I feel lonely. Even the stories of other miscarriages make me feel alone because no one has the exact same story. There’s camaraderie in acknowledging the shared heartache, but even the level of heartache and method of processing differs depending on the person. I talked about the love I have for my community in a previous post, and I don’t mean this in a way that diminishes what they do for me every day. Simply, despite all of the support, this is a personal obstacle I need to overcome on my own.
What does my loneliness look like?
At this moment, loneliness is wanting to be near someone, but also wanting to be alone.

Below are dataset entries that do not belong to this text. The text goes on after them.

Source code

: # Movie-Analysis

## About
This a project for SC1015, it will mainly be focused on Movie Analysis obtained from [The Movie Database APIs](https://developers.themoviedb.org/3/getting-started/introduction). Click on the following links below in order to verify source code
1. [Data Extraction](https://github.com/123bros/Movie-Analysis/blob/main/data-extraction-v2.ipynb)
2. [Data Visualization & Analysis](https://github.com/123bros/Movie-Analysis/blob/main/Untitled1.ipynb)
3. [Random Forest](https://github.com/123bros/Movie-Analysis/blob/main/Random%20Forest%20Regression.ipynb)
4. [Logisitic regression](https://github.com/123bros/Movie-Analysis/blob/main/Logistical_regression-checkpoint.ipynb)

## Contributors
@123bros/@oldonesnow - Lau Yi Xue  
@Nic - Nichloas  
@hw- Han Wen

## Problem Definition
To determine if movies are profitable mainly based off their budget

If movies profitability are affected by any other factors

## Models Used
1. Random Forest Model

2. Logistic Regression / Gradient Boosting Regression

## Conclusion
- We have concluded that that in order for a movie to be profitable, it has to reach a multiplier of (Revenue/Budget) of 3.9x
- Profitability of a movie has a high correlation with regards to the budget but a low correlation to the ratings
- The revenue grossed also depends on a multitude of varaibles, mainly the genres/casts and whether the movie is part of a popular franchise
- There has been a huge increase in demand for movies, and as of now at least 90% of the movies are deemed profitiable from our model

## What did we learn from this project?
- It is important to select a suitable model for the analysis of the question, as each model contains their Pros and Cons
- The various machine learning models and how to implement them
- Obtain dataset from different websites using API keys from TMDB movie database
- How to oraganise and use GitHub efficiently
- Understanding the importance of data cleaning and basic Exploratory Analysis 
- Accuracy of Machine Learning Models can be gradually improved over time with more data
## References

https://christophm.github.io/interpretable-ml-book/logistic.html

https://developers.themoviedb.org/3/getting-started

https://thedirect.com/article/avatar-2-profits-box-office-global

It’s hoping for someone to understand what I need without asking. But I don’t know any mind readers and I don’t have the energy to reach out to them.
It’s wanting to be comforted, but sabotaging myself into thinking no one is available or compatible to me. (Sometimes it’s true and other times it’s pessimism.)
It’s looking for distractions to make myself feel better. But it’s also sitting in my thoughts to honor the emotions that are hard to explain.
My loneliness is viewing the future with hope and anxiety. Hope for a baby, like so many couples have successfully conceived after their miscarriage(s); Anxiety that we will forever be supporting and loving on our friends and their children, but never our own.
Loneliness is feeling left behind, even though my brain tells me it’s just a matter of timing.
In short, my loneliness is a mess of contradictions that makes me feel like I’m being dishonest when someone asks me how I’m doing. Sometimes it’s on vacation when they ask, but it always comes back. I suppose this is my attempt at letting you know how I’m doing today. So if you asked me–thank you for asking.